### Directions
Your output must hold every entry exactly as written and none of the pictures.
(Given records begins)
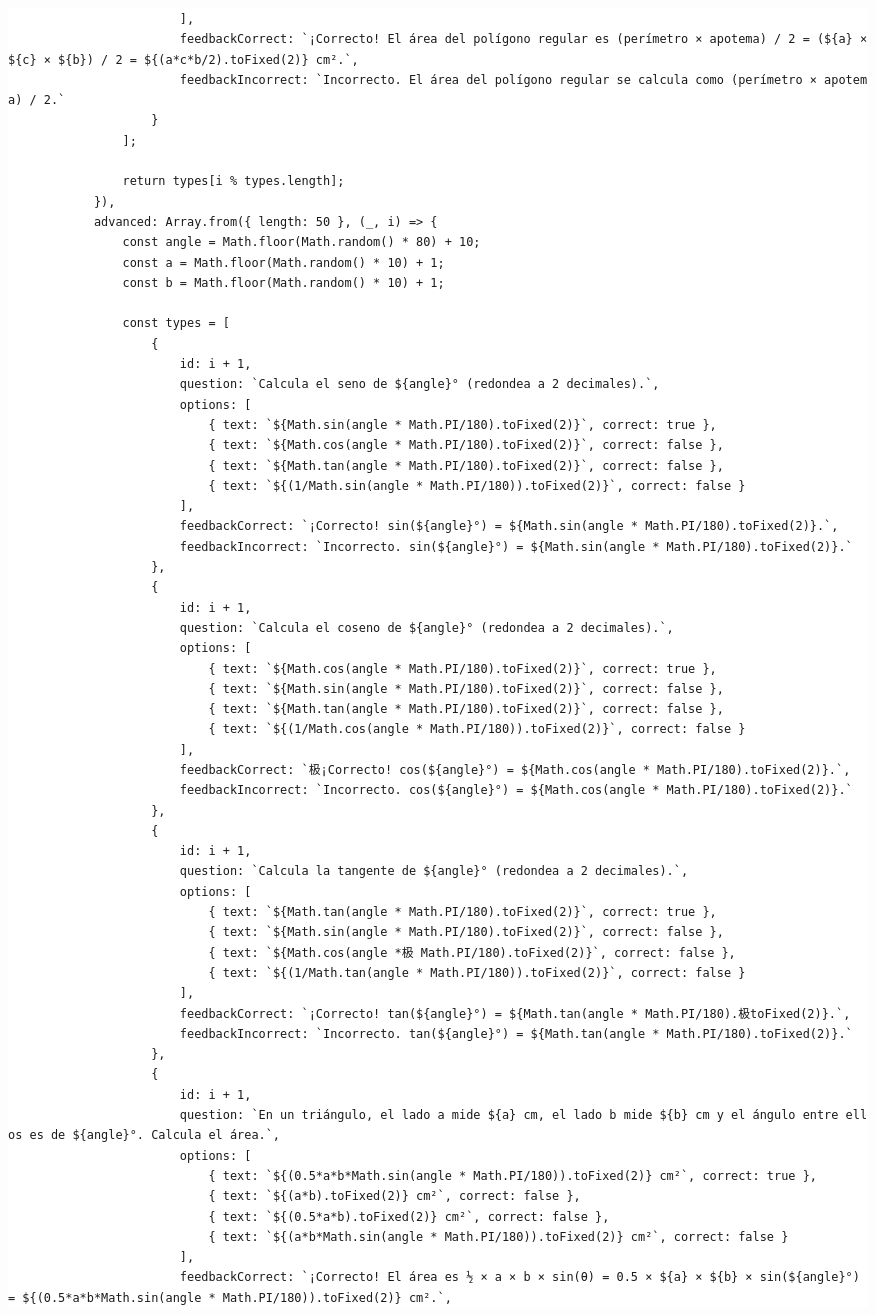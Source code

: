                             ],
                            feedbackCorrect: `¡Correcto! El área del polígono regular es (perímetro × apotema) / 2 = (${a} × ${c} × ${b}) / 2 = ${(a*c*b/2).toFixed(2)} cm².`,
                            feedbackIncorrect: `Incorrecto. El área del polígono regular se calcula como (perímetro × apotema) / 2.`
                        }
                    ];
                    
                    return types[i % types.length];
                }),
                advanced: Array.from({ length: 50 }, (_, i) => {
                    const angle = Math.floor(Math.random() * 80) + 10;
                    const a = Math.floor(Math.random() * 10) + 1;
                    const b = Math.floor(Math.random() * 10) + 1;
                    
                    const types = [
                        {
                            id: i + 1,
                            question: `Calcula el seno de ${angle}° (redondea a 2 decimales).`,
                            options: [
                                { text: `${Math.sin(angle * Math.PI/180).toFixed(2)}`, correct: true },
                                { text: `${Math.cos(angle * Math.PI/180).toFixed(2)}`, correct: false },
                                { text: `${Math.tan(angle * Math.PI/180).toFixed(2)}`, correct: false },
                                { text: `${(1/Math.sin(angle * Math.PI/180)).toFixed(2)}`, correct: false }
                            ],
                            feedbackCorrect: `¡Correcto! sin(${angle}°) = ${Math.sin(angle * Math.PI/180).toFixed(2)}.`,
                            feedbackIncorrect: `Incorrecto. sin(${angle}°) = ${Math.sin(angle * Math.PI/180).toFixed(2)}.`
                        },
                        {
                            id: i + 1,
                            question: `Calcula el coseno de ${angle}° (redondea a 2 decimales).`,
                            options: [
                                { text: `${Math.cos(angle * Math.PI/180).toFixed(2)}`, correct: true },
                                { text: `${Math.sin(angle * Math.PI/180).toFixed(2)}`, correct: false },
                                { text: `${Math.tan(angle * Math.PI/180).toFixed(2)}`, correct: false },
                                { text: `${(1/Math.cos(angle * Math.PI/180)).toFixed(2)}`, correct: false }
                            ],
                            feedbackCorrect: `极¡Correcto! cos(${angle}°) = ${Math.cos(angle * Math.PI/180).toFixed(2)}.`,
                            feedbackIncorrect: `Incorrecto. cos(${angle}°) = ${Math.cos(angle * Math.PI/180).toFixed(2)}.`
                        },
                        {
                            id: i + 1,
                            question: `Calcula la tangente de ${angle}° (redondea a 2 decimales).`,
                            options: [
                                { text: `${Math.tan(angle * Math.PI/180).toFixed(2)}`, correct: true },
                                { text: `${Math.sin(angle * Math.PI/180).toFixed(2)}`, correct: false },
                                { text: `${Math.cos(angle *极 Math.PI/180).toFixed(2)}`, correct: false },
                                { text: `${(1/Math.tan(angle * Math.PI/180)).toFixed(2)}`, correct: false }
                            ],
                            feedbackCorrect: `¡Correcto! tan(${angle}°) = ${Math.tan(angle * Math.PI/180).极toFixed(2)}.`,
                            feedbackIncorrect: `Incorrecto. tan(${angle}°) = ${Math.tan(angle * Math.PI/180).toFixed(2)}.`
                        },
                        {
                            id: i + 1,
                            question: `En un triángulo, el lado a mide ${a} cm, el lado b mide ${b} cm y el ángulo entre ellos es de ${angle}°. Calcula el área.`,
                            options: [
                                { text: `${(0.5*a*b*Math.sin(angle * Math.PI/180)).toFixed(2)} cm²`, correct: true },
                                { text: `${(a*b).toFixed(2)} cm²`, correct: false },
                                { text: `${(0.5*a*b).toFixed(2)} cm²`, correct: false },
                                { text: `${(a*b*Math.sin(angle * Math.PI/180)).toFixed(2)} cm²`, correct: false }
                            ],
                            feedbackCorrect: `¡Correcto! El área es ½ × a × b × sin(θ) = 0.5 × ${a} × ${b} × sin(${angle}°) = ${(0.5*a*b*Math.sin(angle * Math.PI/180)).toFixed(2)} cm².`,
(Given records ends)
### Output
Source code

:                             ],
                            feedbackCorrect: `¡Correcto! El área del polígono regular es (perímetro × apotema) / 2 = (${a} × ${c} × ${b}) / 2 = ${(a*c*b/2).toFixed(2)} cm².`,
                            feedbackIncorrect: `Incorrecto. El área del polígono regular se calcula como (perímetro × apotema) / 2.`
                        }
                    ];
                    
                    return types[i % types.length];
                }),
                advanced: Array.from({ length: 50 }, (_, i) => {
                    const angle = Math.floor(Math.random() * 80) + 10;
                    const a = Math.floor(Math.random() * 10) + 1;
                    const b = Math.floor(Math.random() * 10) + 1;
                    
                    const types = [
                        {
                            id: i + 1,
                            question: `Calcula el seno de ${angle}° (redondea a 2 decimales).`,
                            options: [
                                { text: `${Math.sin(angle * Math.PI/180).toFixed(2)}`, correct: true },
                                { text: `${Math.cos(angle * Math.PI/180).toFixed(2)}`, correct: false },
                                { text: `${Math.tan(angle * Math.PI/180).toFixed(2)}`, correct: false },
                                { text: `${(1/Math.sin(angle * Math.PI/180)).toFixed(2)}`, correct: false }
                            ],
                            feedbackCorrect: `¡Correcto! sin(${angle}°) = ${Math.sin(angle * Math.PI/180).toFixed(2)}.`,
                            feedbackIncorrect: `Incorrecto. sin(${angle}°) = ${Math.sin(angle * Math.PI/180).toFixed(2)}.`
                        },
                        {
                            id: i + 1,
                            question: `Calcula el coseno de ${angle}° (redondea a 2 decimales).`,
                            options: [
                                { text: `${Math.cos(angle * Math.PI/180).toFixed(2)}`, correct: true },
                                { text: `${Math.sin(angle * Math.PI/180).toFixed(2)}`, correct: false },
                                { text: `${Math.tan(angle * Math.PI/180).toFixed(2)}`, correct: false },
                                { text: `${(1/Math.cos(angle * Math.PI/180)).toFixed(2)}`, correct: false }
                            ],
                            feedbackCorrect: `极¡Correcto! cos(${angle}°) = ${Math.cos(angle * Math.PI/180).toFixed(2)}.`,
                            feedbackIncorrect: `Incorrecto. cos(${angle}°) = ${Math.cos(angle * Math.PI/180).toFixed(2)}.`
                        },
                        {
                            id: i + 1,
                            question: `Calcula la tangente de ${angle}° (redondea a 2 decimales).`,
                            options: [
                                { text: `${Math.tan(angle * Math.PI/180).toFixed(2)}`, correct: true },
                                { text: `${Math.sin(angle * Math.PI/180).toFixed(2)}`, correct: false },
                                { text: `${Math.cos(angle *极 Math.PI/180).toFixed(2)}`, correct: false },
                                { text: `${(1/Math.tan(angle * Math.PI/180)).toFixed(2)}`, correct: false }
                            ],
                            feedbackCorrect: `¡Correcto! tan(${angle}°) = ${Math.tan(angle * Math.PI/180).极toFixed(2)}.`,
                            feedbackIncorrect: `Incorrecto. tan(${angle}°) = ${Math.tan(angle * Math.PI/180).toFixed(2)}.`
                        },
                        {
                            id: i + 1,
                            question: `En un triángulo, el lado a mide ${a} cm, el lado b mide ${b} cm y el ángulo entre ellos es de ${angle}°. Calcula el área.`,
                            options: [
                                { text: `${(0.5*a*b*Math.sin(angle * Math.PI/180)).toFixed(2)} cm²`, correct: true },
                                { text: `${(a*b).toFixed(2)} cm²`, correct: false },
                                { text: `${(0.5*a*b).toFixed(2)} cm²`, correct: false },
                                { text: `${(a*b*Math.sin(angle * Math.PI/180)).toFixed(2)} cm²`, correct: false }
                            ],
                            feedbackCorrect: `¡Correcto! El área es ½ × a × b × sin(θ) = 0.5 × ${a} × ${b} × sin(${angle}°) = ${(0.5*a*b*Math.sin(angle * Math.PI/180)).toFixed(2)} cm².`,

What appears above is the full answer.